岩手県遠野市に住む60代の女性が、警察官を名乗る人物から、SNSを介して「あなたの紙幣を調べる必要がある」と指示され、4月中旬までに約1000万円をだまし取られました。
警察が同様の詐欺への注意を呼びかけています。

警察によりますと、4月上旬、岩手県遠野市に住む60代女性の自宅に宅配業者を名乗る人物から、「個人情報が漏れて悪用されている」「目黒警察署に被害届を出してください」と電話がありました。

その電話は、警察官を名乗る人物に転送され、その人物は女性に対し、「詐欺グループがあなた名義の通帳を持っていた。あなたがグループの一員でないことを確認するために口座を凍結する必要がある」として、無料通話アプリ「LINE」で連絡するよう指示しました。

女性のもとにはその後、警察手帳の画像が送られてきたことから、女性は相手が本物の警察官と信じ込み、「紙幣の調査をする必要がある」などという指示に従って、現金約1000万円を紙袋に入れ、自宅の外に置いたところ、何者かに持ち去られました。

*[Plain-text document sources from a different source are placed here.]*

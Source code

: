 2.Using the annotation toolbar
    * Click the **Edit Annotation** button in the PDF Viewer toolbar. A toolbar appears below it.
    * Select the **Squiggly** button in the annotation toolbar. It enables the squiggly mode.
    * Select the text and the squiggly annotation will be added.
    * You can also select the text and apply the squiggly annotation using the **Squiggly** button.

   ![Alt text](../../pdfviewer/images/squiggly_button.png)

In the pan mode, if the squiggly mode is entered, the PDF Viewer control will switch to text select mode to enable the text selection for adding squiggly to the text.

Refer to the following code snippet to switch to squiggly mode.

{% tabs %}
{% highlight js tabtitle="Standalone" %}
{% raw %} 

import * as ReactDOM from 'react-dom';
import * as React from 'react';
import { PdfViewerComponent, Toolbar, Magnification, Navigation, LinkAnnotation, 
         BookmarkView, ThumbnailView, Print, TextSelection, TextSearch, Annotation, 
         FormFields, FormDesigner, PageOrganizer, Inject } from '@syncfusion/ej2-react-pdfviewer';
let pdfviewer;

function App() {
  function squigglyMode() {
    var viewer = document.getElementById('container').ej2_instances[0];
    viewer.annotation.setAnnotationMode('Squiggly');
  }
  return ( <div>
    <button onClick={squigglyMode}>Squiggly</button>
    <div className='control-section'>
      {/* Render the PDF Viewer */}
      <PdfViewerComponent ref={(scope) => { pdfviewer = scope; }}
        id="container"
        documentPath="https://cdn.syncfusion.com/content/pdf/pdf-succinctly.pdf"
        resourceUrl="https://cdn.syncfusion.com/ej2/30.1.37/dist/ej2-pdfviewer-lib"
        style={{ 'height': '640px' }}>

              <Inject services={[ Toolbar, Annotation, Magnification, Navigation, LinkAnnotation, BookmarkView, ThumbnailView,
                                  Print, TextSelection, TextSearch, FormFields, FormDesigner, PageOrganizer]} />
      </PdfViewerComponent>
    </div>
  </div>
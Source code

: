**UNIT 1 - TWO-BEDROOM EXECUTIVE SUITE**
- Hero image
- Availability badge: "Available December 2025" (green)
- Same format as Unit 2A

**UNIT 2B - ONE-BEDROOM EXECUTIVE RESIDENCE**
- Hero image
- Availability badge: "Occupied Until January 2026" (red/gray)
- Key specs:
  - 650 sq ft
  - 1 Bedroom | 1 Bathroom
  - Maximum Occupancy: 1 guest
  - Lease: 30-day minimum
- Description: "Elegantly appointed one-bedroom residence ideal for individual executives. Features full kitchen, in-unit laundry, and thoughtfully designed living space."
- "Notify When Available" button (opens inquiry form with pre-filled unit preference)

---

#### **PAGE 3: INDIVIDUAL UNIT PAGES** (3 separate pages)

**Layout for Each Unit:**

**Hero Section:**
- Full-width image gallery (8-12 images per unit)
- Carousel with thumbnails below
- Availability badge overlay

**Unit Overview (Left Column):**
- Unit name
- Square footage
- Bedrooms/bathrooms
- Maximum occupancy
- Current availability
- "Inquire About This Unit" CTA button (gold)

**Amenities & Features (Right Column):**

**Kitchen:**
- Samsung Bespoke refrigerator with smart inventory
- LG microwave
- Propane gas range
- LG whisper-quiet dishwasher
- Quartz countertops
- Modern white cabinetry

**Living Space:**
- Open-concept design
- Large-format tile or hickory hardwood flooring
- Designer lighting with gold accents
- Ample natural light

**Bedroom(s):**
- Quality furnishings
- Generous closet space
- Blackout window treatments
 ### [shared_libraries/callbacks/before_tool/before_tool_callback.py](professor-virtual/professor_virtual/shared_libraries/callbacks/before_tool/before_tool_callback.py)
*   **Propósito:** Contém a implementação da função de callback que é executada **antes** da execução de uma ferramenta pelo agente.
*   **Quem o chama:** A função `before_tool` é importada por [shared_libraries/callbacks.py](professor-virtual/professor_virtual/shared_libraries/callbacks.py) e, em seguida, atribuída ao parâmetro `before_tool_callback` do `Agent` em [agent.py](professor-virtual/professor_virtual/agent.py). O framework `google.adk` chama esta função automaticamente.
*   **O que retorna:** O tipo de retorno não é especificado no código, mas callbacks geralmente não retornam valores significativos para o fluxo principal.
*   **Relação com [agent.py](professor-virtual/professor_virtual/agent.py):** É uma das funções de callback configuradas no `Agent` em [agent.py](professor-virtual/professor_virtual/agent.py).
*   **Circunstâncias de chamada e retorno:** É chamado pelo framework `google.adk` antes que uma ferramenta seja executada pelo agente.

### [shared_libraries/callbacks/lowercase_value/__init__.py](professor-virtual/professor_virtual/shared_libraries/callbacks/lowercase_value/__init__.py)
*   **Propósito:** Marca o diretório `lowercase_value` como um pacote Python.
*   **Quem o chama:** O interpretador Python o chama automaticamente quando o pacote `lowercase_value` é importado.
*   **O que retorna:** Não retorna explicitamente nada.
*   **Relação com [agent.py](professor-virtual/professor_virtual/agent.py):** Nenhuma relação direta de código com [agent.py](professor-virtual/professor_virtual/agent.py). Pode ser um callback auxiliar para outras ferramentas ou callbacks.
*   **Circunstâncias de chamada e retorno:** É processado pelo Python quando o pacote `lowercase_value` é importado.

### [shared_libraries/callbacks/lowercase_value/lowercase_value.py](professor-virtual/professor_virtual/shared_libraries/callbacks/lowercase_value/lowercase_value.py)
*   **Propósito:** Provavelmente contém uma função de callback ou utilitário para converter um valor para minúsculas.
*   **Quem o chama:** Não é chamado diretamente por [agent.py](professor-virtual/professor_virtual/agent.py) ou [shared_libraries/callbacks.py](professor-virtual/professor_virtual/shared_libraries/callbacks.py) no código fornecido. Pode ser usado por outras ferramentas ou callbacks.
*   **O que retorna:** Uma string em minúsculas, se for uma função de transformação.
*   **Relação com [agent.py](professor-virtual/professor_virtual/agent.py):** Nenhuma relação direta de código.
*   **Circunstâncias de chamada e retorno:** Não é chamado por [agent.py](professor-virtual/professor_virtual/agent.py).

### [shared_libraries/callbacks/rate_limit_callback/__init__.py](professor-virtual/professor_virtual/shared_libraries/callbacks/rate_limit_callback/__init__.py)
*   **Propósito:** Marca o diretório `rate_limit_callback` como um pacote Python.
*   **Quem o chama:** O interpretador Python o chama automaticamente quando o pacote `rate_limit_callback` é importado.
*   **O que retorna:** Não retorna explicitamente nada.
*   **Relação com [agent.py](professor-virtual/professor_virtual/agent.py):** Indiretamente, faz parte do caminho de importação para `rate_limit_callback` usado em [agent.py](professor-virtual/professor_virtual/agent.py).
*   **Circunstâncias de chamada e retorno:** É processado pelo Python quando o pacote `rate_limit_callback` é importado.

その後、女性はニセ警察官から「現金を返却するので遠野警察署に行ってほしい」との連絡を受けて、警察署に出向いた際、詐欺に気づいたということです。

警察は「警察官が調査の名目で金銭を要求することはなく、警察手帳の画像を送ることもない。不審な電話を受けたら、家族や警察に相談してほしい」と呼びかけています。